Toutefois, malgré la lenteur de l’innovation juridique au Canada, ailleurs dans le monde des changements se font sentir. Les effets sur l’accès à la justice sont probants. Ils annoncent des transformations importantes dans la manière d’offrir et de consommer les services juridiques. Ainsi, des entreprises innovantes automatisent des processus, utilisent des modèles d’affaires innovants et transforment l’offre de service. Au lieu de se concentrer sur l’ajustements des concepts juridiques, ces entrepreneurs se concentrent sur la transformation de la nature des services offerts. Directement ou indirectement, ils démontrent que l’innovation permet l’avènement d’une justice moins chère et plus rapide.

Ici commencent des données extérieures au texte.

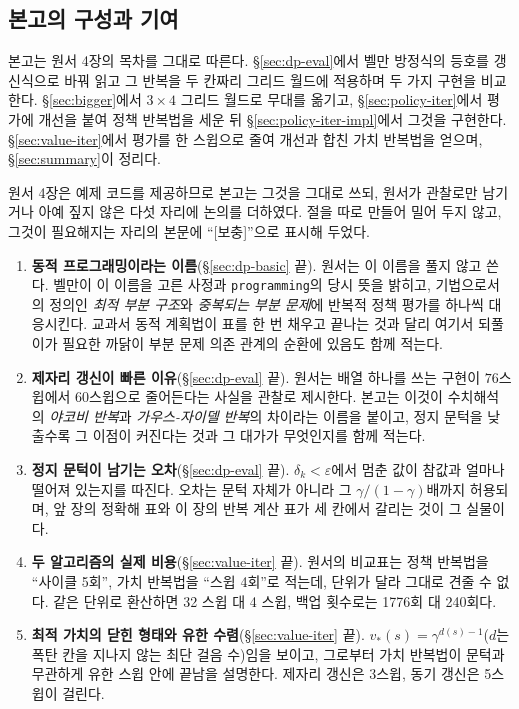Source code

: \documentclass[11pt,a4paper]{article}
\begin{document}
\subsection*{본고의 구성과 기여}

본고는 원서 4장의 목차를 그대로 따른다. \S\ref{sec:dp-eval}에서 벨만 방정식의 등호를 갱신식으로
바꿔 읽고 그 반복을 두 칸짜리 그리드 월드에 적용하며 두 가지 구현을 비교한다.
\S\ref{sec:bigger}에서 $3\times4$ 그리드 월드로 무대를 옮기고, \S\ref{sec:policy-iter}에서 평가에
개선을 붙여 정책 반복법을 세운 뒤 \S\ref{sec:policy-iter-impl}에서 그것을 구현한다.
\S\ref{sec:value-iter}에서 평가를 한 스윕으로 줄여 개선과 합친 가치 반복법을 얻으며,
\S\ref{sec:summary}이 정리다.

원서 4장은 예제 코드를 제공하므로 본고는 그것을 그대로 쓰되, 원서가 관찰로만 남기거나 아예 짚지 않은
다섯 자리에 논의를 더하였다. 절을 따로 만들어 밀어 두지 않고, 그것이 필요해지는 자리의 본문에
``[보충]''으로 표시해 두었다.

\begin{enumerate}[leftmargin=*,itemsep=2pt]
  \item \textbf{동적 프로그래밍이라는 이름}(\S\ref{sec:dp-basic} 끝). 원서는 이 이름을 풀지 않고
        쓴다. 벨만이 이 이름을 고른 사정과 \texttt{programming}의 당시 뜻을 밝히고, 기법으로서의
        정의인 \emph{최적 부분 구조}와 \emph{중복되는 부분 문제}에 반복적 정책 평가를 하나씩
        대응시킨다. 교과서 동적 계획법이 표를 한 번 채우고 끝나는 것과 달리 여기서 되풀이가 필요한
        까닭이 부분 문제 의존 관계의 순환에 있음도 함께 적는다.
  \item \textbf{제자리 갱신이 빠른 이유}(\S\ref{sec:dp-eval} 끝). 원서는 배열 하나를 쓰는 구현이
        $76$스윕에서 $60$스윕으로 줄어든다는 사실을 관찰로 제시한다. 본고는 이것이 수치해석의
        \emph{야코비 반복}과 \emph{가우스-자이델 반복}의 차이라는 이름을 붙이고, 정지 문턱을 낮출수록
        그 이점이 커진다는 것과 그 대가가 무엇인지를 함께 적는다.
  \item \textbf{정지 문턱이 남기는 오차}(\S\ref{sec:dp-eval} 끝). $\delta_k<\varepsilon$에서 멈춘 값이
        참값과 얼마나 떨어져 있는지를 따진다. 오차는 문턱 자체가 아니라 그 $\gamma/(1-\gamma)$배까지
        허용되며, 앞 장의 정확해 표와 이 장의 반복 계산 표가 세 칸에서 갈리는 것이 그 실물이다.
  \item \textbf{두 알고리즘의 실제 비용}(\S\ref{sec:value-iter} 끝). 원서의 비교표는 정책 반복법을
        ``사이클 5회'', 가치 반복법을 ``스윕 4회''로 적는데, 단위가 달라 그대로 견줄 수 없다. 같은
        단위로 환산하면 32 스윕 대 4 스윕, 백업 횟수로는 1776회 대 240회다.
  \item \textbf{최적 가치의 닫힌 형태와 유한 수렴}(\S\ref{sec:value-iter} 끝).
        $v_*(s)=\gamma^{d(s)-1}$($d$는 폭탄 칸을 지나지 않는 최단 걸음 수)임을 보이고, 그로부터
        가치 반복법이 문턱과 무관하게 유한 스윕 안에 끝남을 설명한다. 제자리 갱신은 3스윕,
        동기 갱신은 5스윕이 걸린다.
\end{enumerate}
\end{document}
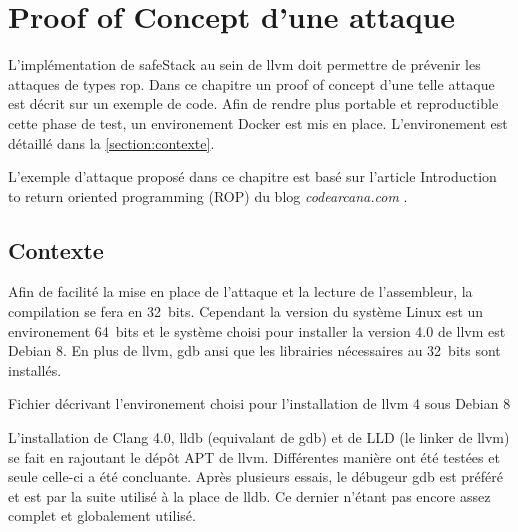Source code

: \chapter{Proof of Concept d'une attaque}
\label{chap:attaque}

L'implémentation de \gls{safeStack} au sein de \gls{llvm} doit permettre de prévenir les attaques de types \gls{rop}. Dans ce chapitre un \og proof of concept \fg d'une telle attaque est décrit sur un exemple de code. Afin de rendre plus portable et reproductible cette phase de test, un environement Docker est mis en place. L'environement est détaillé dans la \autoref{section:contexte}.

L'exemple d'attaque proposé dans ce chapitre est basé sur l'article \og Introduction to return oriented programming (ROP) \fg du blog \textit{codearcana.com} \cite{IntroductionToROP}.

\minitoc

\newpage

\section{Contexte}
\label{section:contexte}

%
%

Afin de facilité la mise en place de l'attaque et la lecture de l'assembleur, la compilation se fera en 32~bits. Cependant la version du système Linux est un environement 64~bits et le système choisi pour installer la version 4.0 de \gls{llvm} est Debian 8. En plus de \gls{llvm}, \gls{gdb} ansi que les librairies nécessaires au 32~bits sont installés.

\begin{listing}
	\caption{Fichier décrivant l'environement choisi pour l'installation de \gls{llvm} 4 sous Debian 8}
	\label{lst:dockerfile}
\end{listing}

L'installation de Clang 4.0, \gls{lldb} (equivalant de \gls{gdb}) et de LLD (le \og linker \fg de \gls{llvm}) se fait en rajoutant le dépôt APT de \gls{llvm}. Différentes manière ont été testées et seule celle-ci a été concluante. Après plusieurs essais, le débugeur \gls{gdb} est préféré et est par la suite utilisé à la place de \gls{lldb}. Ce dernier n'étant pas encore assez complet et globalement utilisé.




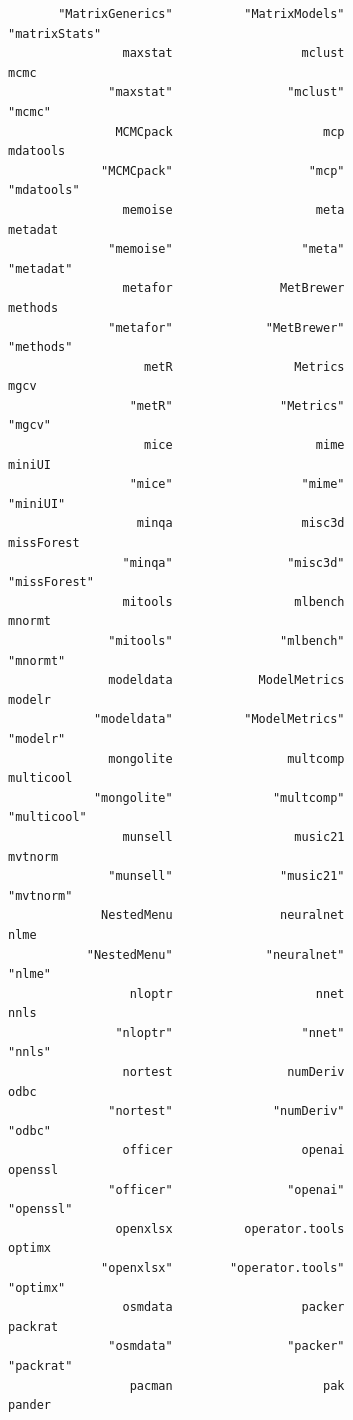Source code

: \documentclass[
  letterpaper,
  DIV=11,
  numbers=noendperiod]{scrreprt}
\begin{document}
\begin{verbatim}
       "MatrixGenerics"          "MatrixModels"           "matrixStats" 
                maxstat                  mclust                    mcmc 
              "maxstat"                "mclust"                  "mcmc" 
               MCMCpack                     mcp                mdatools 
             "MCMCpack"                   "mcp"              "mdatools" 
                memoise                    meta                 metadat 
              "memoise"                  "meta"               "metadat" 
                metafor               MetBrewer                 methods 
              "metafor"             "MetBrewer"               "methods" 
                   metR                 Metrics                    mgcv 
                 "metR"               "Metrics"                  "mgcv" 
                   mice                    mime                  miniUI 
                 "mice"                  "mime"                "miniUI" 
                  minqa                  misc3d              missForest 
                "minqa"                "misc3d"            "missForest" 
                mitools                 mlbench                  mnormt 
              "mitools"               "mlbench"                "mnormt" 
              modeldata            ModelMetrics                  modelr 
            "modeldata"          "ModelMetrics"                "modelr" 
              mongolite                multcomp               multicool 
            "mongolite"              "multcomp"             "multicool" 
                munsell                 music21                 mvtnorm 
              "munsell"               "music21"               "mvtnorm" 
             NestedMenu               neuralnet                    nlme 
           "NestedMenu"             "neuralnet"                  "nlme" 
                 nloptr                    nnet                    nnls 
               "nloptr"                  "nnet"                  "nnls" 
                nortest                numDeriv                    odbc 
              "nortest"              "numDeriv"                  "odbc" 
                officer                  openai                 openssl 
              "officer"                "openai"               "openssl" 
               openxlsx          operator.tools                  optimx 
             "openxlsx"        "operator.tools"                "optimx" 
                osmdata                  packer                 packrat 
              "osmdata"                "packer"               "packrat" 
                 pacman                     pak                  pander 

\end{verbatim}
\end{document}
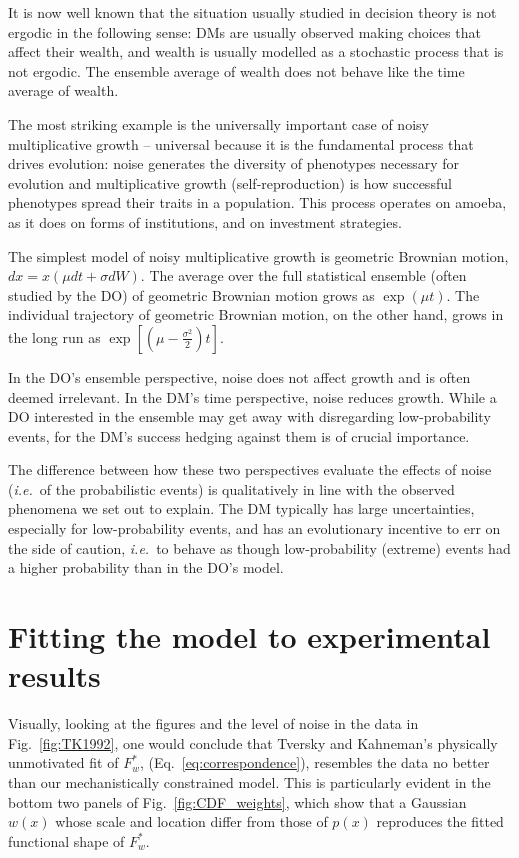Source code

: \documentclass[a4paper, 12pt]{article}
\newcommand{\eref}[1]{(Eq.~\ref{eq:#1})}
\newcommand{\fref}[1]{Fig.~\ref{fig:#1}}
\newcommand{\seclabel}[1]{\label{sec:#1}}
\newcommand{\ie}{{\it i.e.}\ }
\begin{document}
It is now well known that the situation usually studied in decision theory is not ergodic in the following sense: DMs are usually observed making choices that affect their wealth, and wealth is usually modelled as a stochastic process that is not ergodic. The ensemble average of wealth does not behave like the time average of wealth.

The most striking example is the universally important case of noisy multiplicative growth -- universal because it is the fundamental process that drives evolution: noise generates the diversity of phenotypes necessary for evolution and multiplicative growth (self-reproduction) is how successful phenotypes spread their traits in a population. This process operates on amoeba, as it does on forms of institutions, and on investment strategies.

The simplest model of noisy multiplicative growth is geometric Brownian motion, $dx=x(\mu dt+\sigma dW)$. The average over the full statistical ensemble (often studied by the DO) of geometric Brownian motion grows as $\exp(\mu t)$. The individual trajectory of geometric Brownian motion, on the other hand, grows in the long run as $\exp[(\mu-\frac{\sigma^2}{2})t]$.

In the DO's ensemble perspective, noise does not affect growth and is often deemed irrelevant. In the DM's time perspective, noise reduces growth. While a DO interested in the ensemble may get away with disregarding low-probability events, for the DM's success hedging against them is of crucial importance.

The difference between how these two perspectives evaluate the effects of noise (\ie of the probabilistic events) is qualitatively in line with the observed phenomena we set out to explain. The DM typically has large uncertainties, especially for low-probability events, and has an evolutionary incentive to err on the side of caution, \ie to behave as though low-probability (extreme) events had a higher probability than in the DO's model.


\section{Fitting the model to experimental results \seclabel{Fitting_the}}

Visually, looking at the figures and the level of noise in the data in \fref{TK1992}, one would conclude that Tversky and Kahneman's physically unmotivated fit of $F^*_w$, \eref{correspondence}, resembles the data no better than our mechanistically constrained model. This is particularly evident in the bottom two panels of \fref{CDF_weights}, which show that a Gaussian $w(x)$ whose scale and location differ from those of $p(x)$ reproduces the fitted functional shape of $F^*_w$.
\end{document}
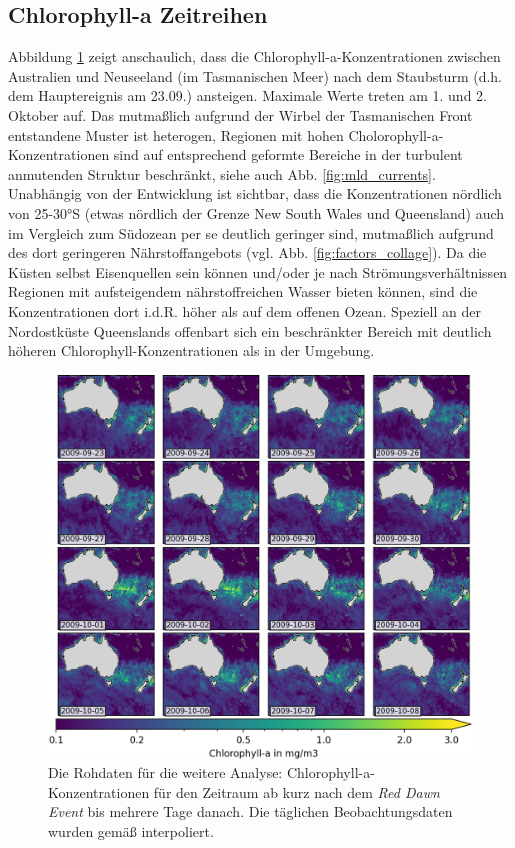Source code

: \documentclass[12pt,a4paper,onecolumn,headheight=30pt]{scrartcl}
\begin{document}
\subsection{Chlorophyll-a Zeitreihen} \label{sec:chla_zeitreihen}
Abbildung \ref{fig:chla_collage} zeigt anschaulich, dass die Chlorophyll-a-Konzentrationen zwischen Australien und Neuseeland (im Tasmanischen Meer) nach dem Staubsturm (d.h. dem Hauptereignis am 23.09.) ansteigen. Maximale Werte treten am 1. und 2. Oktober auf. Das mutmaßlich aufgrund der Wirbel der Tasmanischen Front \citep{Gabric.2016} entstandene Muster ist heterogen, Regionen mit hohen Cholorophyll-a-Konzentrationen sind auf entsprechend geformte Bereiche in der turbulent anmutenden Struktur beschränkt, siehe auch Abb. \ref{fig:mld_currents}. Unabhängig von der Entwicklung ist sichtbar, dass die Konzentrationen nördlich von 25-30°S (etwas nördlich der Grenze New South Wales und Queensland) auch im Vergleich zum Südozean per se deutlich geringer sind, mutmaßlich aufgrund des dort geringeren Nährstoffangebots (vgl. Abb. \ref{fig:factors_collage}). Da die Küsten selbst Eisenquellen sein können und/oder je nach Strömungsverhältnissen Regionen mit aufsteigendem nährstoffreichen Wasser bieten können, sind die Konzentrationen dort i.d.R. höher als auf dem offenen Ozean. Speziell an der Nordostküste Queenslands offenbart sich ein beschränkter Bereich mit deutlich höheren Chlorophyll-Konzentrationen als in der Umgebung. 
\begin{figure}[htbp]
\includegraphics[width=\textwidth]{bilder/chl_collage.png}
\caption{Die Rohdaten für die weitere Analyse: Chlorophyll-a-Konzentrationen für den Zeitraum ab kurz nach dem \textit{Red Dawn Event} bis mehrere Tage danach. Die täglichen Beobachtungsdaten wurden gemäß \cite{Saulquin.2019} interpoliert.} \label{fig:chla_collage}
\end{figure}
\end{document}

Toutefois, ces innovations vont inévitablement améliorer l’accès à la justice pour le public. Ainsi, deux questionnements découlent alors de cette situation. Le premier est à savoir si nous, comme société, sommes ouverts à ce changement et prêts à l’intégrer rapidement. Le deuxième est à savoir si nous voulons mettre en place les outils nécessaires pour que notre société soit une des places où s’initie ce changement. Voulons-nous outiller nos juristes pour qu’ils soient des acteurs de changement ou allons-nous attendre de subir un changement qui proviendra de l’étranger?
Également, par la création de ce blogue, nous voulons encourager la dissémination d’informations sur les solutions innovantes. Également, nous voulons inciter l’échange d’idées, car c’est par ce processus que s’opère la culture du changement. Dans cette optique, nous vous invitons à proposer des articles pour le présent blogue.
[i] Jérôme Choquette (ancien ministre de la Justice du Québec), La Justice contemporaine : Livre blanc du ministère de la Justice, Québec, Éditeur officiel du Québec, 1975.
[ii] Marie-José Longtin, « La réforme de la justice administrative: genèse, fondements et réalités » dans Barreau du Québec, Développements récents en droit administratif (1998), Service de la formation permanente, Cowansville (Qc), Yvon Blais, 1998 à la p. 101.